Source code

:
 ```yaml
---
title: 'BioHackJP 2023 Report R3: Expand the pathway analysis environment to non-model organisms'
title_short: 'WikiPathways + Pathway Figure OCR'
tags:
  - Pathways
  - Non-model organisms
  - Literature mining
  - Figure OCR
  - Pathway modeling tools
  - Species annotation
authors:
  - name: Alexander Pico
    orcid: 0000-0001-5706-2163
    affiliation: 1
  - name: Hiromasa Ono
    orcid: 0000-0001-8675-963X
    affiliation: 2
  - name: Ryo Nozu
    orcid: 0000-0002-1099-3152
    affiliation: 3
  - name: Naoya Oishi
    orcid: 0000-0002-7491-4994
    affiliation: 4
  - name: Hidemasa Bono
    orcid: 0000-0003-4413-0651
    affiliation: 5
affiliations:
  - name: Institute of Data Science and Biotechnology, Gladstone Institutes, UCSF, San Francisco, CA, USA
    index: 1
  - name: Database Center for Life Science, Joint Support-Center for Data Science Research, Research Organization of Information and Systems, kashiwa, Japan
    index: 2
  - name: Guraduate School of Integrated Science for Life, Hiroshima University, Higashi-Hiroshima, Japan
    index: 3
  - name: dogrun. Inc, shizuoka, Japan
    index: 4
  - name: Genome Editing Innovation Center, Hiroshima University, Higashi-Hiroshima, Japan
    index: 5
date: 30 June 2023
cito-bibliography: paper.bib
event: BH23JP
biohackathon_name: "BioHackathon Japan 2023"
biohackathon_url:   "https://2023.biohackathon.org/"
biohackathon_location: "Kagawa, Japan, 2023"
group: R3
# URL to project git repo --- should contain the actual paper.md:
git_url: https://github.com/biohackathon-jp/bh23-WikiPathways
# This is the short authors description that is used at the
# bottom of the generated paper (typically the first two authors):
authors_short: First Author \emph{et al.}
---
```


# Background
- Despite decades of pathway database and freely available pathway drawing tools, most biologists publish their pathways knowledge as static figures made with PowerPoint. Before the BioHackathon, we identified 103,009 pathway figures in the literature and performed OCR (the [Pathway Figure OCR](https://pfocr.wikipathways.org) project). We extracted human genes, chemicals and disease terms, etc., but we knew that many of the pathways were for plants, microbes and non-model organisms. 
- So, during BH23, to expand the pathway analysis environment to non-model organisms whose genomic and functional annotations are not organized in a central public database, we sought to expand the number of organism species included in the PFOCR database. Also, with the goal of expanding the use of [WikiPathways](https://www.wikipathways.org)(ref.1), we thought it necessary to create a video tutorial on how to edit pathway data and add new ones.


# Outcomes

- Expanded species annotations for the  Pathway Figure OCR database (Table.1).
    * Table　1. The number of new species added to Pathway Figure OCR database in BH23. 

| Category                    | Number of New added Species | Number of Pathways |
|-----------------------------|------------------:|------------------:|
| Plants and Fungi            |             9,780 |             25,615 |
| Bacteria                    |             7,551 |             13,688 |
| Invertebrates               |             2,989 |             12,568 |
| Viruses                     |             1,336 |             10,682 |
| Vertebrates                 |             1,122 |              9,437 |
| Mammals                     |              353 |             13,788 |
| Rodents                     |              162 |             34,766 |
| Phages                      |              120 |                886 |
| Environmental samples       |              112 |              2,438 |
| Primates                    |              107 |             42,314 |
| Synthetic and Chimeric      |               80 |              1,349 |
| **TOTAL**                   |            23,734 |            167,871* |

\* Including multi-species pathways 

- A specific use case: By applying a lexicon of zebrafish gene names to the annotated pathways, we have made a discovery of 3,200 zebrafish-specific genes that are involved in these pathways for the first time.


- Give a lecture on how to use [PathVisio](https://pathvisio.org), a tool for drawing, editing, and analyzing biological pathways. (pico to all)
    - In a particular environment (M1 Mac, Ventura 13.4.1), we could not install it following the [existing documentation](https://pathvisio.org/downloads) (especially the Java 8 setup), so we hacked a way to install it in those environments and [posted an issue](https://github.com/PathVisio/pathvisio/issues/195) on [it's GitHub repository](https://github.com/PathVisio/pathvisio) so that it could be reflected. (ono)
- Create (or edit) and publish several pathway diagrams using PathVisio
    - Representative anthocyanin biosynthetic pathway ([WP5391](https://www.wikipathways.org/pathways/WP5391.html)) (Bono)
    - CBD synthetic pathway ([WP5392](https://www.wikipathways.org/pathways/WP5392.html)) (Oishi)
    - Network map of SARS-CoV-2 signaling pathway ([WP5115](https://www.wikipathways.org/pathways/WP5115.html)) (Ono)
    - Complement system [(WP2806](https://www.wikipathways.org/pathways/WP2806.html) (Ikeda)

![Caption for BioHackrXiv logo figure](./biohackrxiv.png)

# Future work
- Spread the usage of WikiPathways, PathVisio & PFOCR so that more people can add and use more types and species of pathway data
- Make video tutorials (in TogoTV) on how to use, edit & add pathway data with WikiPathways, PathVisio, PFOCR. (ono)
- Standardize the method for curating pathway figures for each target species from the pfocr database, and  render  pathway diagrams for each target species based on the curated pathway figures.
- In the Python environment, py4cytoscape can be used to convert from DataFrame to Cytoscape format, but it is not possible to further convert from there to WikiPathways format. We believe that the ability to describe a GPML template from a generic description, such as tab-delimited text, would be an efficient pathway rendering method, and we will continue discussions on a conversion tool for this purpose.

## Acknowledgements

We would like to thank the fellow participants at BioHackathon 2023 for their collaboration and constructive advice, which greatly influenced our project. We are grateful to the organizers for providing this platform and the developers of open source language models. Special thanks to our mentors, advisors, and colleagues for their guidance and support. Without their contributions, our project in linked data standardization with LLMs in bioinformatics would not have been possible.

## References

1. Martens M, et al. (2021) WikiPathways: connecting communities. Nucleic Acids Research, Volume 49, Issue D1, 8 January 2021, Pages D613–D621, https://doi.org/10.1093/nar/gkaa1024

> **Problem requirements**
Starting at the first line of the entries above, please extract each line up to and including the line with "# Background", unchanged, and add nothing.

> **Answer box**
Source code

:
 ```yaml
---
title: 'BioHackJP 2023 Report R3: Expand the pathway analysis environment to non-model organisms'
title_short: 'WikiPathways + Pathway Figure OCR'
tags:
  - Pathways
  - Non-model organisms
  - Literature mining
  - Figure OCR
  - Pathway modeling tools
  - Species annotation
authors:
  - name: Alexander Pico
    orcid: 0000-0001-5706-2163
    affiliation: 1
  - name: Hiromasa Ono
    orcid: 0000-0001-8675-963X
    affiliation: 2
  - name: Ryo Nozu
    orcid: 0000-0002-1099-3152
    affiliation: 3
  - name: Naoya Oishi
    orcid: 0000-0002-7491-4994
    affiliation: 4
  - name: Hidemasa Bono
    orcid: 0000-0003-4413-0651
    affiliation: 5
affiliations:
  - name: Institute of Data Science and Biotechnology, Gladstone Institutes, UCSF, San Francisco, CA, USA
    index: 1
  - name: Database Center for Life Science, Joint Support-Center for Data Science Research, Research Organization of Information and Systems, kashiwa, Japan
    index: 2
  - name: Guraduate School of Integrated Science for Life, Hiroshima University, Higashi-Hiroshima, Japan
    index: 3
  - name: dogrun. Inc, shizuoka, Japan
    index: 4
  - name: Genome Editing Innovation Center, Hiroshima University, Higashi-Hiroshima, Japan
    index: 5
date: 30 June 2023
cito-bibliography: paper.bib
event: BH23JP
biohackathon_name: "BioHackathon Japan 2023"
biohackathon_url:   "https://2023.biohackathon.org/"
biohackathon_location: "Kagawa, Japan, 2023"
group: R3
# URL to project git repo --- should contain the actual paper.md:
git_url: https://github.com/biohackathon-jp/bh23-WikiPathways
# This is the short authors description that is used at the
# bottom of the generated paper (typically the first two authors):
authors_short: First Author \emph{et al.}
---
```


# Background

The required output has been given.